La polemica sulla «evasione da sopravvivenza» evocata da Stefano Fassina ripropone l'antico problema di una riduzione ragionata e contrattata delle aliquote fiscali in Italia. Silvio Berlusconi vinse le elezioni del 2001 con lo slogan «Meno tasse per tutti», promettendo che avrebbe ridotto a due le aliquote fiscali: 23 e 33 per cento. La crisi finanziaria successiva agli attentati alle Torri Gemelle dell'11 settembre mandò per aria ogni ipotesi di riduzione, salvo che per la più bassa fascia di reddito (aumentò il numero degli esenti da imposte).

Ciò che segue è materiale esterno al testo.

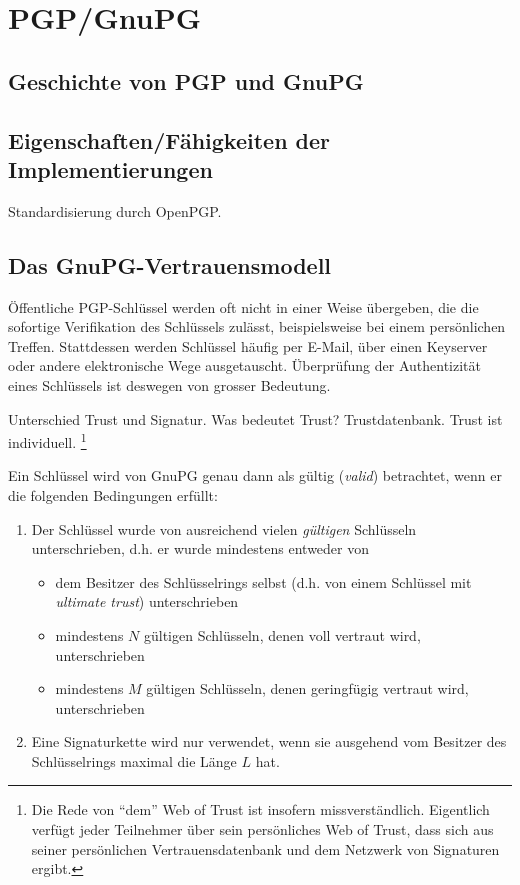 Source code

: \section{PGP/GnuPG}
\label{ch:Grundlagen:sec:PGP}

\subsection{Geschichte von PGP und GnuPG}
\label{ch:Grundlagen:sec:PGP:subsec:Geschichte}

\subsection{Eigenschaften/Fähigkeiten der Implementierungen}
\label{ch:Grundlagen:sec:PGP:subsec:Eigenschaften}

Standardisierung durch OpenPGP.

\subsection{Das GnuPG-Vertrauensmodell}
\label{sec:das-gnupg-vertrauensmodell}

Öffentliche PGP-Schlüssel werden oft nicht in einer Weise übergeben,
die die sofortige Verifikation des Schlüssels zulässt, beispielsweise
bei einem persönlichen Treffen. Stattdessen werden Schlüssel häufig
per E-Mail, über einen Keyserver oder andere elektronische Wege
ausgetauscht.  Überprüfung der Authentizität eines Schlüssels ist
deswegen von grosser Bedeutung.

Unterschied Trust und Signatur. Was bedeutet Trust?
Trustdatenbank. Trust ist individuell. \footnote{Die Rede von ``dem''
  Web of Trust ist insofern missverst\"andlich. Eigentlich verf\"ugt
  jeder Teilnehmer \"uber sein pers\"onliches Web of Trust, dass sich
  aus seiner pers\"onlichen Vertrauensdatenbank und dem Netzwerk von
  Signaturen ergibt.}

Ein Schlüssel wird von GnuPG genau dann als gültig (\emph{valid})
betrachtet, wenn er die folgenden Bedingungen erfüllt:

\begin{enumerate}
\item Der Schlüssel wurde von ausreichend vielen \emph{gültigen} Schlüsseln
  unterschrieben, d.h. er wurde mindestens entweder von
  \begin{itemize}
  \item dem Besitzer des Schlüsselrings selbst (d.h. von einem
    Schlüssel mit \emph{ultimate trust}) unterschrieben
  \item mindestens $N$ gültigen Schlüsseln, denen voll vertraut wird, unterschrieben
  \item mindestens $M$ gültigen Schlüsseln, denen geringfügig
    vertraut wird, unterschrieben
  \end{itemize}
\item Eine Signaturkette wird nur verwendet, wenn sie ausgehend vom
  Besitzer des Schlüsselrings maximal die Länge $L$ hat.
\end{enumerate}


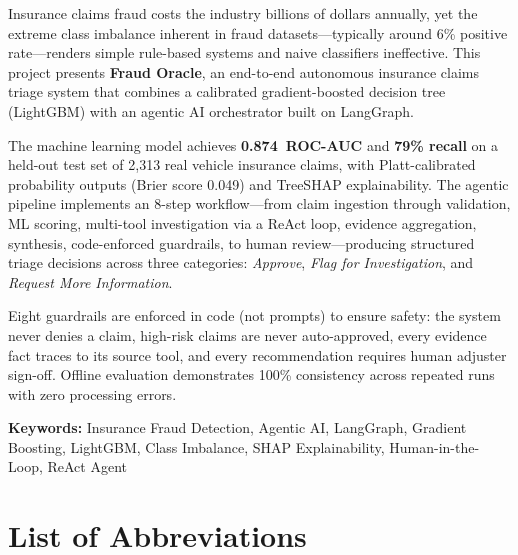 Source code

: \documentclass[12pt,a4paper]{article}
\begin{document}
Insurance claims fraud costs the industry billions of dollars annually, yet the extreme class imbalance inherent in fraud datasets---typically around 6\% positive rate---renders simple rule-based systems and naive classifiers ineffective.  This project presents \textbf{Fraud Oracle}, an end-to-end autonomous insurance claims triage system that combines a calibrated gradient-boosted decision tree (LightGBM) with an agentic AI orchestrator built on LangGraph.

The machine learning model achieves \textbf{0.874~ROC-AUC} and \textbf{79\% recall} on a held-out test set of 2,313 real vehicle insurance claims, with Platt-calibrated probability outputs (Brier score 0.049) and TreeSHAP explainability.  The agentic pipeline implements an 8-step workflow---from claim ingestion through validation, ML scoring, multi-tool investigation via a ReAct loop, evidence aggregation, synthesis, code-enforced guardrails, to human review---producing structured triage decisions across three categories: \textit{Approve}, \textit{Flag for Investigation}, and \textit{Request More Information}.

Eight guardrails are enforced in code (not prompts) to ensure safety: the system never denies a claim, high-risk claims are never auto-approved, every evidence fact traces to its source tool, and every recommendation requires human adjuster sign-off.  Offline evaluation demonstrates 100\% consistency across repeated runs with zero processing errors.

\textbf{Keywords:} Insurance Fraud Detection, Agentic AI, LangGraph, Gradient Boosting, LightGBM, Class Imbalance, SHAP Explainability, Human-in-the-Loop, ReAct Agent

\newpage
\tableofcontents

\newpage
\listoffigures
{}

\newpage
\listoftables
{}

\newpage
\section*{List of Abbreviations}
\end{document}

Il Cavaliere fu anzi accusato di non aver fatto una politica con più lacrime e più sangue e lui rispose di non aver voluto seguire l'esempio negativo di Herbert Hoover la cui politica restrittiva aggravò la crisi del '29. In quegli anni in articoli e libri lanciai al Cavaliere la proposta di convocare i rappresentanti dei cinque milioni di italiani con una partita Iva (imprenditori di ogni genere e professionisti) e proporre di abbassare per uno o due anni le aliquote al livello di quelle promesse, nella convinzione che il gettito tributario sarebbe aumentato grazie al crollo dell'evasione fiscale. Se l'esito dell'esperimento fosse stato negativo, le aliquote sarebbero tornate quelle di prima e il popolo delle partite Iva si sarebbe trovata Guardia di finanza e agenti del fisco fuori della porta della fabbrica, del laboratorio e dell'ufficio. Naturalmente la gestione non sarebbe stata facile, visto che i lavoratori dipendenti in Italia sono quasi 13 milioni, il doppio di quelli autonomi, e quindi il maggior gettito dei secondi avrebbe dovuto compensare il minor gettito dei primi. Ma sia i governi di centrodestra che di centrosinistra non hanno mai tentato nessun esperimento di riduzione tributaria contrattata e modulata e il risultato è che abbiamo una delle tassazioni più forti del mondo a fronte di servizi spesso inadeguati.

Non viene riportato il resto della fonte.